Task requirements. Below are records; reproduce exactly the lines from the one containing "Required | Description |" through the end, both included, and only those.
BEGIN Provided entries
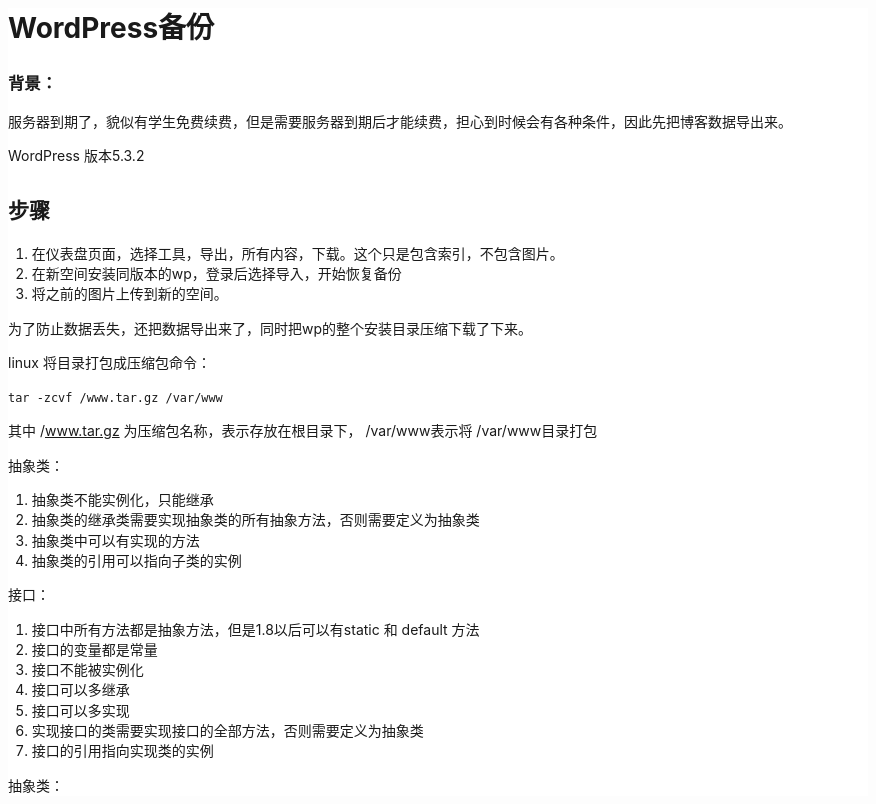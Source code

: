 # WordPress备份

### 背景：

服务器到期了，貌似有学生免费续费，但是需要服务器到期后才能续费，担心到时候会有各种条件，因此先把博客数据导出来。

WordPress 版本5.3.2

## 步骤

1. 在仪表盘页面，选择工具，导出，所有内容，下载。这个只是包含索引，不包含图片。
2. 在新空间安装同版本的wp，登录后选择导入，开始恢复备份
3. 将之前的图片上传到新的空间。

为了防止数据丢失，还把数据导出来了，同时把wp的整个安装目录压缩下载了下来。

linux 将目录打包成压缩包命令：

```shell
tar -zcvf /www.tar.gz /var/www
```

其中 /www.tar.gz 为压缩包名称，表示存放在根目录下， /var/www表示将 /var/www目录打包





抽象类：

1. 抽象类不能实例化，只能继承
2. 抽象类的继承类需要实现抽象类的所有抽象方法，否则需要定义为抽象类
3. 抽象类中可以有实现的方法
4. 抽象类的引用可以指向子类的实例

接口：

1. 接口中所有方法都是抽象方法，但是1.8以后可以有static 和 default 方法
2. 接口的变量都是常量
3. 接口不能被实例化
4. 接口可以多继承
5. 接口可以多实现
6. 实现接口的类需要实现接口的全部方法，否则需要定义为抽象类
7. 接口的引用指向实现类的实例



















抽象类：

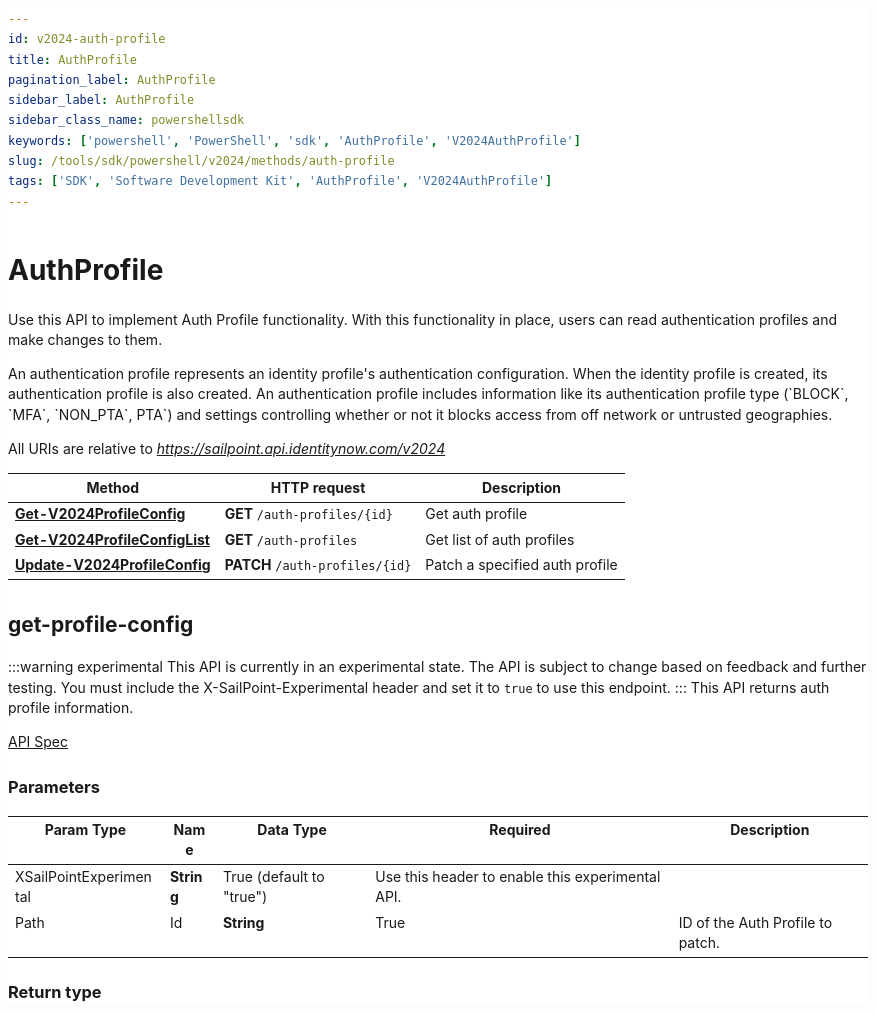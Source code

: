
 ```yaml
---
id: v2024-auth-profile
title: AuthProfile
pagination_label: AuthProfile
sidebar_label: AuthProfile
sidebar_class_name: powershellsdk
keywords: ['powershell', 'PowerShell', 'sdk', 'AuthProfile', 'V2024AuthProfile']
slug: /tools/sdk/powershell/v2024/methods/auth-profile
tags: ['SDK', 'Software Development Kit', 'AuthProfile', 'V2024AuthProfile']
---
```


# AuthProfile

Use this API to implement Auth Profile functionality. With this functionality in place, users can read authentication profiles and make changes to them.

An authentication profile represents an identity profile&#39;s authentication configuration. When the identity profile is created, its authentication profile is also created. An authentication profile includes information like its authentication profile type (&#x60;BLOCK&#x60;, &#x60;MFA&#x60;, &#x60;NON_PTA&#x60;, PTA&#x60;) and settings controlling whether or not it blocks access from off network or untrusted geographies.

All URIs are relative to *https://sailpoint.api.identitynow.com/v2024*

| Method | HTTP request | Description |
| --- | --- | --- |
| [**Get-V2024ProfileConfig**](#get-profile-config) | **GET** `/auth-profiles/{id}` | Get auth profile |
| [**Get-V2024ProfileConfigList**](#get-profile-config-list) | **GET** `/auth-profiles` | Get list of auth profiles |
| [**Update-V2024ProfileConfig**](#patch-profile-config) | **PATCH** `/auth-profiles/{id}` | Patch a specified auth profile |

## get-profile-config

:::warning experimental This API is currently in an experimental state. The API is subject to change based on feedback and further testing. You must include the X-SailPoint-Experimental header and set it to `true` to use this endpoint. ::: This API returns auth profile information.

[API Spec](https://developer.sailpoint.com/docs/api/v2024/get-profile-config)

### Parameters

| Param Type | Name | Data Type | Required | Description |
| --- | --- | --- | --- | --- |
| XSailPointExperimental | **String** | True (default to "true") | Use this header to enable this experimental API. |
| Path | Id | **String** | True | ID of the Auth Profile to patch. |

### Return type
END Provided entries
Solution to this exercise.
| Param Type | Name | Data Type | Required | Description |
| --- | --- | --- | --- | --- |
| XSailPointExperimental | **String** | True (default to "true") | Use this header to enable this experimental API. |
| Path | Id | **String** | True | ID of the Auth Profile to patch. |

### Return type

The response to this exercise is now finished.